Au banc de l’infamie
Par Mrizek Sahraoui – C’est l’infamie des deux côtés de la frontière turco-grecque. A l’est, active un maître-chanteur qui veut se faire beaucoup de dollars sur le dos des pauvres réfugiés syriens et, à l’ouest, une Europe en masque pour se protéger du virus, mais portant, cependant, des œillères, refusant d’admettre l’évidence conforme au droit international : il faut trouver une réponse humanitaire à la détresse de populations qui servent d’alibis aux appétits voraces des uns et aux calculs politiciens des autres.
Face au drame, ce sont des menaces à peine voilées qui fusent, à l’envi. Erdogan, qui a toujours usé de malice, considère que «si les pays européens veulent régler le problème, alors ils doivent apporter leur soutien aux solutions politiques et humanitaires turques en Syrie», traduire, la solution à la crise syrienne devrait absolument passer par Ankara et, nécessairement, satisfaire les désidératas du sultan turc. La réponse du berger à la bergère ne s’est pas fait attendre. Elle est venue du ministre français des Affaires étrangères qui a déclaré sur le ton de la fermeté : «L’Union européenne ne cédera pas à ce chantage (…) Les frontières de la Grèce et de l’espace Schengen sont fermées et nous ferons en sorte qu’elles restent fermées, que les choses soient claires !»
En ouvrant ses frontières avec l’Europe, Erdogan veut faire d’une pierre deux coups, tout en jouant à la roulette russe. Il y a, d’abord, la motivation d’ordre économique : l’Europe s’acquitte de ses obligations de verser chaque année une aide au maintien des migrants sur le sol turc, en vertu de l’accord de novembre 2015 qui a prévu la signature d’un chèque de trois milliards d’euros puis la contribution est portée à six en 2016. Ensuite, après les pertes que vient de subir l’armée turque à Idlib, 33 militaires tués, selon Ankara, Erdogan veut impliquer les Européens dans (sa) guerre contre la Syrie, alors qu’il vient de signer avec son homologue russe, ce jeudi à Moscou, un accord de cessez-le-feu à Idlib, évitant ainsi une escalade… Et la partie continue, donc !

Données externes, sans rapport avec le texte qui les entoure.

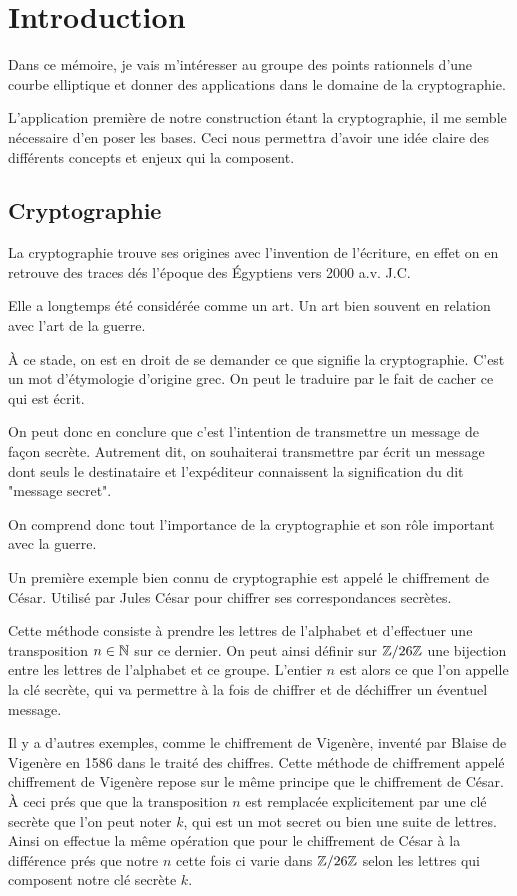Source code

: \chapter{Introduction}

Dans ce mémoire, je vais m'intéresser au groupe des points rationnels d'une courbe elliptique
et donner des applications dans le
domaine de la cryptographie.

L'application première de notre construction étant la cryptographie, il me semble nécessaire
d'en poser les bases. Ceci nous permettra d'avoir une idée claire
des différents concepts et enjeux qui la composent.

\section{Cryptographie}

La cryptographie trouve ses origines avec l'invention de l'écriture, en effet on en
retrouve des traces dés l'époque des Égyptiens vers 2000 a.v. J.C.

Elle a longtemps été considérée comme un art. Un art bien souvent en relation avec l'art de
la guerre.

À ce stade, on est en droit de se demander ce que signifie la cryptographie. C'est un mot
d'étymologie d'origine grec. On peut le traduire par le fait de cacher ce qui est écrit.

On peut donc en conclure que c'est l'intention de transmettre un message de façon secrète.
Autrement dit, on souhaiterai transmettre par écrit un message dont seuls le destinataire
et l'expéditeur connaissent la signification du dit "message secret". 

On comprend donc tout l'importance de la cryptographie et son rôle important avec la
guerre.

Un première exemple bien connu de cryptographie est appelé le chiffrement de César. Utilisé par
Jules César pour chiffrer ses correspondances secrètes.

Cette méthode consiste à
prendre les lettres de l'alphabet et d'effectuer une transposition $n \in \mathbb{N}$ sur ce
dernier. On peut
ainsi définir sur $\mathbb{Z} / 26\mathbb{Z}$ une bijection entre les lettres de l'alphabet et ce groupe.
L'entier $n$ est alors ce que l'on appelle la clé secrète, qui va permettre à la fois de
chiffrer et de déchiffrer un éventuel message.

Il y a d'autres exemples, comme le chiffrement de Vigenère, inventé par Blaise de Vigenère en
1586 dans le traité des chiffres. Cette méthode de chiffrement appelé chiffrement de Vigenère repose sur le même principe que
le chiffrement de César. À ceci prés que que la transposition $n$ est remplacée explicitement
par une clé secrète que l'on peut noter $k$, qui est un mot secret ou bien une suite de
lettres.
Ainsi on effectue la même opération que pour le chiffrement de César à la différence prés que
notre $n$ cette fois ci varie dans $\mathbb{Z} / 26\mathbb{Z}$ selon les lettres qui composent notre clé secrète $k$.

De nombreux observateurs s’accordent à voir dans le ton ferme de Jean-Yves Le Drian une volonté de mettre de l’huile sur le feu. Comble du cynisme, cela arrangerait les affaires internes du Président français et, selon ses détracteurs, l’afflux des migrants sur le flanc sud de l’Europe serait du pain béni pour Emmanuel Macron. Ce dernier, embourbé dans (sa) réforme des retraites, votée presque en catimini et qu’une majorité des Français rejettent, veut placer, l’a-t-on accusé à Mulhouse quand il a dévoilé son plan contre le séparatisme islamiste, les thématiques chères à l’extrême droite [l’immigration, la question des frontières et l’islam] au centre du débat public pour mieux évacuer les revendications sociales de la campagne électorale des municipales dont les instituts de sondage prédisent une déroute sans appel de la majorité gouvernementale dans la quasi-totalité des grandes métropoles.
Ce qui se fait sur le dos des migrants s’appelle de la convergence d’intérêts, ou bien des «alliés objectifs», en langage marxiste orthodoxe.
M. S.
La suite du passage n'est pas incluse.